Edge Runtime
The EdgeRuntime manages an agent on constrained hardware with automatic watchdog restarts, resource monitoring, health endpoints, and graceful degradation.
Quick Start
import { Agent, ollama } from "@radaros/core";
import { EdgeRuntime, SystemToolkit, edgePreset } from "@radaros/edge";
const preset = edgePreset("pi5-8gb");
const agent = new Agent({
name: "pi-agent",
model: ollama(preset.recommendedModel),
instructions: "You are a Raspberry Pi assistant.",
tools: [...new SystemToolkit().getTools()],
});
const runtime = new EdgeRuntime({
preset,
agent,
healthPort: 9090,
});
await runtime.start();
// Signal agent activity to prevent watchdog restarts
runtime.heartbeat();
// Check status
const status = runtime.getStatus();
console.log(status.state); // "running" | "degraded" | "stopped"
// Shutdown
await runtime.stop();
Presets
Use edgePreset(id) to get optimized defaults for your device:
import { edgePreset, listEdgePresets, customEdgePreset } from "@radaros/edge";
const presets = listEdgePresets();
// [{ id: "pi4-2gb", label: "..." }, { id: "pi4-4gb", label: "..." }, ...]

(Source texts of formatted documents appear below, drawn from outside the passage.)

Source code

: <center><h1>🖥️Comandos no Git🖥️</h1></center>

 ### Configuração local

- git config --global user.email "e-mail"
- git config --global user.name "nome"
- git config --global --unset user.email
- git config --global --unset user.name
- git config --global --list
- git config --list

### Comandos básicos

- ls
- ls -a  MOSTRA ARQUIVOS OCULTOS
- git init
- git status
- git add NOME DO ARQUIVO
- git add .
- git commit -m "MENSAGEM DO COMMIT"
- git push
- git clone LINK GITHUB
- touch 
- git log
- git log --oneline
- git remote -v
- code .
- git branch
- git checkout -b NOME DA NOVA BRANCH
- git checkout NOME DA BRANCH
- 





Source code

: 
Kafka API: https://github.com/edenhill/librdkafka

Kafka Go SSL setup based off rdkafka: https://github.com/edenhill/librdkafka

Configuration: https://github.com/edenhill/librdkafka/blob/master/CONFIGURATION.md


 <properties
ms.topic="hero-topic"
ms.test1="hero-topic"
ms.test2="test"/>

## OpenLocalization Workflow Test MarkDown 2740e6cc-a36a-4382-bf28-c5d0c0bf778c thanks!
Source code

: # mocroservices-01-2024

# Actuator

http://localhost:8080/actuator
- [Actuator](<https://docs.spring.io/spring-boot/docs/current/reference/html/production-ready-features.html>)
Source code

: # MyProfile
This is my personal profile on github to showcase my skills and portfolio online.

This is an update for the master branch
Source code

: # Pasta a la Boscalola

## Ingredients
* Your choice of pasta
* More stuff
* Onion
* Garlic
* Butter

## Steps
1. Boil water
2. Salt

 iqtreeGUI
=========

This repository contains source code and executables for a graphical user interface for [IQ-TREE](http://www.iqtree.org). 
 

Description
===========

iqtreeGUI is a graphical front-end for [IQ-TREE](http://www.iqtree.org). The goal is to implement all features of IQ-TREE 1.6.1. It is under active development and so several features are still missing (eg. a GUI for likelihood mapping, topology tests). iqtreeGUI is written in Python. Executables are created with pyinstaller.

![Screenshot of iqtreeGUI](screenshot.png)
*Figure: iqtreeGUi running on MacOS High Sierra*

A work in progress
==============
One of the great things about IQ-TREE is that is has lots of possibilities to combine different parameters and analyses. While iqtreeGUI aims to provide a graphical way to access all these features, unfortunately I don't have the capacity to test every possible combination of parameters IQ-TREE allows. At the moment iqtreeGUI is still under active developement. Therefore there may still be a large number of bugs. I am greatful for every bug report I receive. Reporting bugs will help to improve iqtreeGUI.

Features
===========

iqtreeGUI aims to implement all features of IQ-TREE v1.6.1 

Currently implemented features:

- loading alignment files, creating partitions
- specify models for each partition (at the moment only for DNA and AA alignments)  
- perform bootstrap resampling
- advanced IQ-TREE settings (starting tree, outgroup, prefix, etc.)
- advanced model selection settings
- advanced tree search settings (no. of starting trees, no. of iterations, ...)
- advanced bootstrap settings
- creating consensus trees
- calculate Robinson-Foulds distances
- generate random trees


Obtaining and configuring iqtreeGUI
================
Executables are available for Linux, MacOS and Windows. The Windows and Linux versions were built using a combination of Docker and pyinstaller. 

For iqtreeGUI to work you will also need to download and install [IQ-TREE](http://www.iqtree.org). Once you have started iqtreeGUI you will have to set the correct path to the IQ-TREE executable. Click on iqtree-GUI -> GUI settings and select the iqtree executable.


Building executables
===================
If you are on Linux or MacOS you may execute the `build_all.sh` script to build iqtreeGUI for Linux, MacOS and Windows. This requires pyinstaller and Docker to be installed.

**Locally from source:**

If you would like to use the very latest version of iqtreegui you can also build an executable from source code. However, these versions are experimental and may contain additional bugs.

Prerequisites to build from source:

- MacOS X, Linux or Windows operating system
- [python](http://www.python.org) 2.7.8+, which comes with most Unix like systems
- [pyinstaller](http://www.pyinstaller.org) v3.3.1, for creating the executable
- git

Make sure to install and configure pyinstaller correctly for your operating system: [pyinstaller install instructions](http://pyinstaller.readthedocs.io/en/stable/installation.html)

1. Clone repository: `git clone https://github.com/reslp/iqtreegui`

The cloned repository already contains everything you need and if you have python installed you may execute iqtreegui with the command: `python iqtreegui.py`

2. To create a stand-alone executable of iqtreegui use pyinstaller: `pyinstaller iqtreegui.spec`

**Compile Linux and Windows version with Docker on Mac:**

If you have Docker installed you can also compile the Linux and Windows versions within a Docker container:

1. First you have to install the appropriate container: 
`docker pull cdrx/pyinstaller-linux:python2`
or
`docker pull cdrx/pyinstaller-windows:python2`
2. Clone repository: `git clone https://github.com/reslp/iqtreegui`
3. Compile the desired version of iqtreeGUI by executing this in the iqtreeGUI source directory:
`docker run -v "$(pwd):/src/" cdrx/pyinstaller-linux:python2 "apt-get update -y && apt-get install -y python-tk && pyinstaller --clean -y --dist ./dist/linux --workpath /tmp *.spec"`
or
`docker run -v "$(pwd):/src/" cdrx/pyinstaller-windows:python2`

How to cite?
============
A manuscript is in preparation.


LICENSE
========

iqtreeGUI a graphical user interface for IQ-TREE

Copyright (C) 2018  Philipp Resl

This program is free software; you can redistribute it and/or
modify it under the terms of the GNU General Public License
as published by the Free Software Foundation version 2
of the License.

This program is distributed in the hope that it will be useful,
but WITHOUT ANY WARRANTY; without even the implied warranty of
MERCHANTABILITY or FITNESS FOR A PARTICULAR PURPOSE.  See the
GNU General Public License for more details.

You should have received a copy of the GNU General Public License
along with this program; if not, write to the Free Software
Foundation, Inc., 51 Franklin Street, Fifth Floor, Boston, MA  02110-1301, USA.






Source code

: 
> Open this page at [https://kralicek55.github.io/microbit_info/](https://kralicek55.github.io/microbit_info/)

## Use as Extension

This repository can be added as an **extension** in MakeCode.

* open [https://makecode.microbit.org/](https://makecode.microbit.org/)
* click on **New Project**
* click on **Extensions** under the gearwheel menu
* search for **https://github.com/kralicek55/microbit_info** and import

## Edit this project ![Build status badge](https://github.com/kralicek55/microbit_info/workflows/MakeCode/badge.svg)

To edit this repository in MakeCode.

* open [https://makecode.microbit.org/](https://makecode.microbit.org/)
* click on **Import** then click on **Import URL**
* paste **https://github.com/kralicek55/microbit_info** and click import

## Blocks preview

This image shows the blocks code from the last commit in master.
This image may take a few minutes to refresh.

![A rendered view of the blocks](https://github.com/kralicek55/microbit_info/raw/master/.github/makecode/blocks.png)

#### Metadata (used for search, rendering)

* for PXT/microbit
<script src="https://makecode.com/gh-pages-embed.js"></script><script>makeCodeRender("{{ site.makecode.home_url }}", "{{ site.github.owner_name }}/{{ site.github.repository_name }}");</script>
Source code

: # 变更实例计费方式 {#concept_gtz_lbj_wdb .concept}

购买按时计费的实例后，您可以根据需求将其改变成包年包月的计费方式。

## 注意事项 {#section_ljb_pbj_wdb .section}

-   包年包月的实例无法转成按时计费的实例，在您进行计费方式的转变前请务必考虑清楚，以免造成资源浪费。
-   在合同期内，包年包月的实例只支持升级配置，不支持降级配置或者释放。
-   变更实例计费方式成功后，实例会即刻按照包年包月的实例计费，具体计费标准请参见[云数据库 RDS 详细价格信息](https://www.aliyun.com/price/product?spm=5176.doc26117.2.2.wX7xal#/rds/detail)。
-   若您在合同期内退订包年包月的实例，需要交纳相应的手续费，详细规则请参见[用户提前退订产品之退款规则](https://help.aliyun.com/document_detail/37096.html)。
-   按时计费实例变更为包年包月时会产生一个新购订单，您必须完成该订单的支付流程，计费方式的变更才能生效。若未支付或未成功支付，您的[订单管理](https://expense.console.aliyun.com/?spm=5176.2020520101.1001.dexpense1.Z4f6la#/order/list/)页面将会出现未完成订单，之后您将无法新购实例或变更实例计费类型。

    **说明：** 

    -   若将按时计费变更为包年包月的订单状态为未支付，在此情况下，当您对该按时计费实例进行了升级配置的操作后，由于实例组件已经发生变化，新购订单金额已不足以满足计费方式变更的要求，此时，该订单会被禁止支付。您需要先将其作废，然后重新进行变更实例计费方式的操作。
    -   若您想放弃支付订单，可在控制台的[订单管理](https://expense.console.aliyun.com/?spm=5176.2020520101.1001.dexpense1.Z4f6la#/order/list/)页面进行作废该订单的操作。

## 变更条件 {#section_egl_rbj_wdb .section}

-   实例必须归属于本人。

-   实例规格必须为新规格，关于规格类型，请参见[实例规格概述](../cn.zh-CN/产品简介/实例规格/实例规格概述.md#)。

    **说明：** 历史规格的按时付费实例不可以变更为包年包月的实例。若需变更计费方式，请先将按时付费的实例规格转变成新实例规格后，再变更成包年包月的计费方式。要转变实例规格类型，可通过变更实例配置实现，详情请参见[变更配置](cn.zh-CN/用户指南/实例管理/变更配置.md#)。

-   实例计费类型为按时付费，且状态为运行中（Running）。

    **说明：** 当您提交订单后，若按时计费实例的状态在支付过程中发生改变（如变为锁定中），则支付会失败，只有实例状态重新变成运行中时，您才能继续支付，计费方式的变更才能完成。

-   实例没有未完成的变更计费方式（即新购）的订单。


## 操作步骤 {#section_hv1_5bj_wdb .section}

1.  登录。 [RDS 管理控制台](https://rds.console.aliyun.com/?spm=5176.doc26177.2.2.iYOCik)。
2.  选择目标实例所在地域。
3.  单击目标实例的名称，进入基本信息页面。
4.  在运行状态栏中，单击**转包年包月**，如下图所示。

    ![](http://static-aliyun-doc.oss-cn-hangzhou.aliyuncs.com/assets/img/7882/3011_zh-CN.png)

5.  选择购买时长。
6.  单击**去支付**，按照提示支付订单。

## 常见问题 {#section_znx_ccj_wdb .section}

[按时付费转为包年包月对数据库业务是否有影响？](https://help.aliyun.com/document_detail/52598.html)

const preset = edgePreset("pi5-8gb");
// { recommendedModel: "phi3:mini", maxTokens: 2048, contextWindow: 16384, ... }
// Customize a preset
const custom = customEdgePreset("pi5-8gb", { maxTokens: 4096 });
| Preset | Model | Max Tokens | Context | Memory Limit |
|---|
pi4-2gb | tinyllama:1.1b | 256 | 2048 | 512 MB |
pi4-4gb | tinyllama:1.1b | 512 | 4096 | 1024 MB |
pi4-8gb | llama3.2:1b | 1024 | 8192 | 2048 MB |
pi5-4gb | llama3.2:1b | 1024 | 8192 | 1536 MB |
pi5-8gb | phi3:mini | 2048 | 16384 | 3072 MB |
Features
Watchdog
Automatically detects unresponsive agents. If no heartbeat() call is received within the timeout window, the runtime emits a watchdog-restart event.
runtime.on("watchdog-restart", ({ reason, restarts }) => {
console.log(`Watchdog triggered: ${reason} (${restarts} total)`);
// Recreate or restart your agent here
});
Resource Monitor
Periodically checks CPU temperature, memory, and disk usage. Emits warnings when thresholds are exceeded.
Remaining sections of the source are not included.